„Spójrz na to!” Ted Mosby podróżuje w przyszłość, aby oświadczyć się Matce na Jak poznałem twoją matkę.
Właśnie skończyliśmy kolejny odcinek w ostatnim sezonie Jak poznałem twoją matkę. Jesteśmy oszołomieni i pociągamy nosem, a do powiedzenia pozostaje tylko jedno: Wielkie dzięki, Ted!
Przez osiem sezonów słuchaliśmy okrężnego sposobu, w jaki Teda Mosby opowiada swoim dzieciom, jak poznał ich matkę. W większości przypadków te historie były absolutnie nieodpowiednie, aby ojciec opowiadał swoim dzieciom. Jak Mosby (Joshua Radnor) zawsze był trochę zbyt często udostępniany. Poza tym, wiesz, były dla nas szalenie zabawne.

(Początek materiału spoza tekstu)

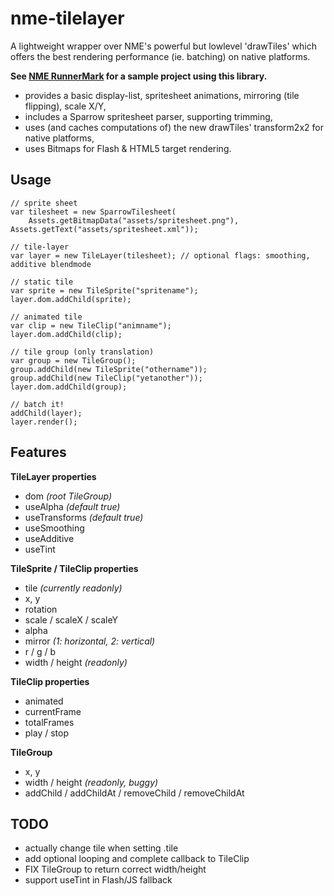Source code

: nme-tilelayer
=============

A lightweight wrapper over NME's powerful but lowlevel 'drawTiles' which offers the best rendering performance 
(ie. batching) on native platforms.

**See [NME RunnerMark][1] for a sample project using this library.**

 - provides a basic display-list, spritesheet animations, mirroring (tile flipping), scale X/Y,
 - includes a Sparrow spritesheet parser, supporting trimming,
 - uses (and caches computations of) the new drawTiles' transform2x2 for native platforms,
 - uses Bitmaps for Flash & HTML5 target rendering.

Usage
-----

    // sprite sheet
    var tilesheet = new SparrowTilesheet(
        Assets.getBitmapData("assets/spritesheet.png"), Assets.getText("assets/spritesheet.xml"));
    
    // tile-layer
    var layer = new TileLayer(tilesheet); // optional flags: smoothing, additive blendmode
        
    // static tile
    var sprite = new TileSprite("spritename");
    layer.dom.addChild(sprite);
    
    // animated tile
    var clip = new TileClip("animname");
    layer.dom.addChild(clip);
    
    // tile group (only translation)
    var group = new TileGroup();
    group.addChild(new TileSprite("othername"));
    group.addChild(new TileClip("yetanother"));
    layer.dom.addChild(group);
    
    // batch it!
    addChild(layer);
    layer.render();

Features
--------

**TileLayer properties**
 - dom *(root TileGroup)*
 - useAlpha *(default true)*
 - useTransforms *(default true)*
 - useSmoothing
 - useAdditive
 - useTint

**TileSprite / TileClip properties**
 - tile *(currently readonly)*
 - x, y
 - rotation
 - scale / scaleX / scaleY
 - alpha
 - mirror *(1: horizontal, 2: vertical)*
 - r / g / b
 - width / height *(readonly)*

**TileClip properties**
 - animated
 - currentFrame
 - totalFrames
 - play / stop

**TileGroup**
 - x, y
 - width / height *(readonly, buggy)*
 - addChild / addChildAt / removeChild / removeChildAt

TODO
----
 - actually change tile when setting .tile
 - add optional looping and complete callback to TileClip
 - FIX TileGroup to return correct width/height
 - support useTint in Flash/JS fallback

[1]:https://github.com/elsassph/nme-runnermark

Po prawie dekadzie oczekiwania w końcu zobaczyliśmy twarz Matki w finale 8. sezonu. Teraz, rozproszeni przez cały ten sezon, widzieliśmy fragmenty naszej przyszłości Ted z matką. Ogólnie rzecz biorąc, został dobrze zagrany przez EPki Carter Bays i Craig Thomas. Jednak ten tydzień był szczególnie niesamowitym momentem. Obecny Ted stał na szczycie latarni morskiej w pobliżu B&B, gdzie Robin i Barney przygotowują się do ślubu, obok dziewczyny, która sprawiła, że był fizycznie chory. (Tak jakby.) Przyszły Ted stał na szczycie latarni morskiej z
Matka (Cristin Milioti), wspominając swoją pierwszą wizytę.Następnie zaproponował przyszły Ted. Ta krótka scena zawierała kilka uroczych momentów, na przykład dowiadywanie się, że za każdym razem, gdy Ted rzyga, to samo robi Matka. Wszystkie jej podekscytowane przerwy podczas oświadczyn były również bardzo urocze. Po raz kolejny Matka jest dokładnie tym, na co zasługuje uroczy Ted Mosby. Każda sekunda ich bardzo krótkiej wspólnej sceny była absolutnie idealna. A potem miliony HIMYM fani zaczęli wciągać nosem i wachlować oczami.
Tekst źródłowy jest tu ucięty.